Comprehensive data protection for all workloads
Post Reply
aharvey
Novice
Posts: 8
Liked: 1 time
Joined: Apr 08, 2011 2:47 pm
Full Name: Aaron Harvey
Contact:

Large amount of data change every 28 days

Post by aharvey »

I have a Veeam job set up to do a daily incremental backup of several servers for an offsite backup. One of the servers in the list is our main file server. On average, the changed data for this server is around 5 GB per day. But every 28 days, the changed data explodes and on that day, the backup file is between 350 and 400 GB. This causes it to take a couple days to get the backup file offsite over the WAN connection we have. The file server is running Server 2012. I have looked at scheduled jobs to see if anything would be causing data to change, and haven't found any. Defrag is not running, I don't see anything in the event logs, and nothing else seems to coincide with the 28 day schedule.
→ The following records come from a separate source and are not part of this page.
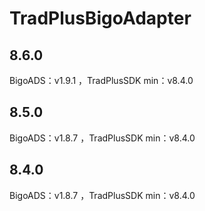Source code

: # TradPlusBigoAdapter

## 8.6.0

BigoADS：v1.9.1 ，TradPlusSDK min：v8.4.0

## 8.5.0

BigoADS：v1.8.7 ，TradPlusSDK min：v8.4.0

## 8.4.0

BigoADS：v1.8.7 ，TradPlusSDK min：v8.4.0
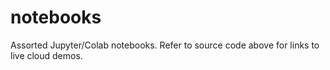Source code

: # notebooks

Assorted Jupyter/Colab notebooks. Refer to source code above for links to live cloud demos.
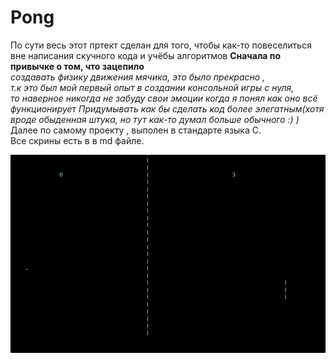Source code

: # Pong
По сути весь этот пртект сделан для того, чтобы как-то повеселиться вне написания скучного кода и учёбы алгоритмов
**Сначала по привычке о том, что зацепило**  
*создавать физику движения мячика, это было прекрасно ,  
т.к это был мой первый опыт в создании консольной игры с нуля,  
то наверное никогда не забуду свои эмоции когда я понял как оно всё функционирует*
*Придумывать как бы сделать код более элегатным(хотя вроде обыденная штука, но тут как-то думал больше обычного :) )*
Далее по самому проекту , выполен в стандарте языка C.  
Все скрины есть в в md файле.


![Alt text](screen.png?raw=true "Как происходит игра")
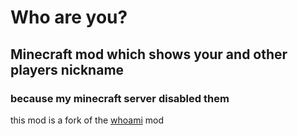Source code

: # Who are you?
## Minecraft mod which shows your and other players nickname

### because my minecraft server disabled them

this mod is a fork of the [whoami](https://github.com/dzwdz/whoami) mod
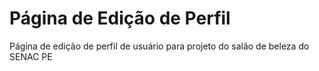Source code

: # Página de Edição de Perfil
Página de edição de perfil de usuário para projeto do salão de beleza do SENAC PE
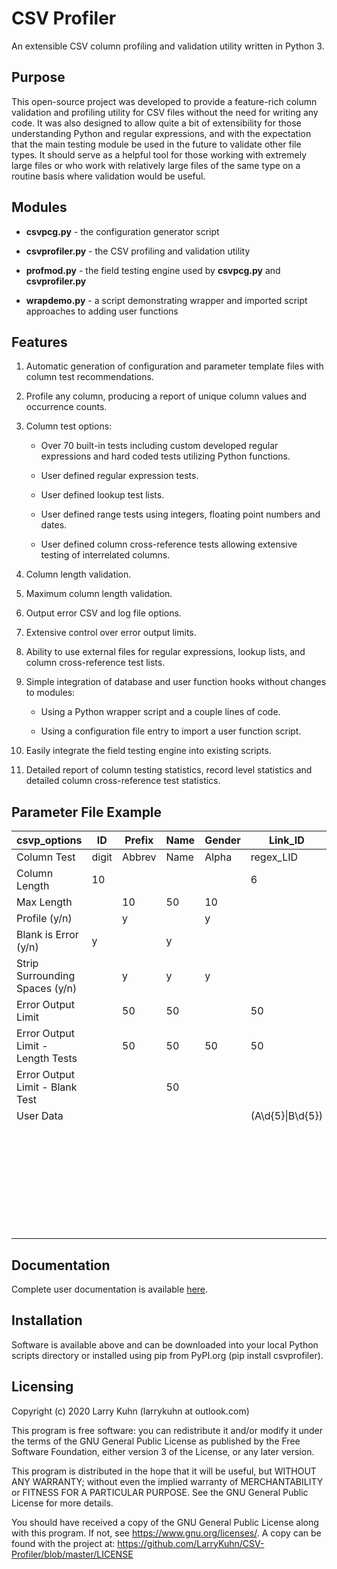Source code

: # CSV Profiler

An extensible CSV column profiling and validation utility written in Python 3.

## Purpose

This open-source project was developed to provide a feature-rich column validation and profiling utility for CSV files without the need for writing any code.  It was also designed to allow quite a bit of extensibility for those understanding Python and regular expressions, and with the expectation that the main testing module be used in the future to validate other file types.  It should serve as a helpful tool for those working with extremely large files or who work with relatively large files of the same type on a routine basis where validation would be useful.

## Modules

* __<span>csvpcg.py</span>__ - the configuration generator script

* __<span>csvprofiler\.py</span>__ - the CSV profiling and validation utility

* __<span>profmod\.py</span>__ - the field testing engine used by __<span>csvpcg.py</span>__ and __<span>csvprofiler.py</span>__

* __<span>wrapdemo\.py</span>__ - a script demonstrating wrapper and imported script approaches to adding user functions

## Features

1. Automatic generation of configuration and parameter template files with column test recommendations.

2. Profile any column, producing a report of unique column values and occurrence counts.

3. Column test options:

    * Over 70 built-in tests including custom developed regular expressions and hard coded tests utilizing Python functions.

    * User defined regular expression tests.

    * User defined lookup test lists.

    * User defined range tests using integers, floating point numbers and dates.

    * User defined column cross-reference tests allowing extensive testing of interrelated columns.

4. Column length validation.

5. Maximum column length validation.

6. Output error CSV and log file options.

7. Extensive control over error output limits.

8. Ability to use external files for regular expressions, lookup lists, and column cross-reference test lists.

9. Simple integration of database and user function hooks without changes to modules:

    * Using a Python wrapper script and a couple lines of code.

    * Using a configuration file entry to import a user function script.

10. Easily integrate the field testing engine into existing scripts.

11. Detailed report of column testing statistics, record level statistics and detailed column cross-reference test statistics.

## Parameter File Example

csvp_options | ID | Prefix | Name | Gender | Link_ID | Dept | Territory | T_State
------------ | -- | ------ | ---- | ------ | ------- | ---- | --------- | -------
Column Test | digit | Abbrev | Name | Alpha | regex_LID | lookup_Dept | xcheck_T | xcheck_T
Column Length | 10 |  |  |  | 6 |  |  |
Max Length |  | 10 | 50 | 10 |  | 10 | 2 | 2
Profile (y/n) |  | y |  | y |  | y | y | y
Blank is Error (y/n) | y |  | y |  |  | y |  |
Strip Surrounding Spaces (y/n) |  | y | y | y  |  | y | y | y
Error Output Limit |  | 50 | 50 |  | 50 |  | 50 | 50
Error Output Limit - Length Tests |  | 50 | 50 | 50 | 50 |  | 50 | 50
Error Output Limit - Blank Test |  |  | 50 |  |  |  |  |
User Data |  |  |  |  | (A\d{5}\|B\d{5}) | Admin | nothing | nothing
 |  |  |  |  |  |  | Finance | E | (PA\|NY)
 |  |  |  |  |  |  | HR | SE | FL
 |  |  |  |  |  |  | Training | MW | (IL\|WI)
 |  |  |  |  |  |  | Sales | S | TX
 |  |  |  |  |  |  | Ops | NW | (WA\|WY)
 |  |  |  |  |  |  |  | W | CA
 |  |  |  |  |  |  |  | G | range(1:99)

## Documentation

Complete user documentation is available [here](https://github.com/LarryKuhn/CSV-Profiler/tree/master/Documentation).

## Installation

Software is available above and can be downloaded into your local Python scripts directory or installed using pip from PyPI.org (pip install csvprofiler).

## Licensing

Copyright (c) 2020 Larry Kuhn (larrykuhn at outlook.com)

This program is free software: you can redistribute it and/or modify
it under the terms of the GNU General Public License as published by
the Free Software Foundation, either version 3 of the License, or
any later version.

This program is distributed in the hope that it will be useful,
but WITHOUT ANY WARRANTY; without even the implied warranty of
MERCHANTABILITY or FITNESS FOR A PARTICULAR PURPOSE.  See the
GNU General Public License for more details.

You should have received a copy of the GNU General Public License
along with this program.  If not, see <https://www.gnu.org/licenses/>.
A copy can be found with the project at:
    https://github.com/LarryKuhn/CSV-Profiler/blob/master/LICENSE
I'm looking for any advice or tips on finding out what data is changing and why.

I thought about just looking at what the incremental file contains to see what changed to see if that would point me in a helpful direction, but Veeam appears to show you all files on the server whether they were backed up as a part of that specific incremental backup job or not. Unless there is a different way to view the vib file to show only what it specifically contains, but since it is block-based backup, that might not be possible, or even useful.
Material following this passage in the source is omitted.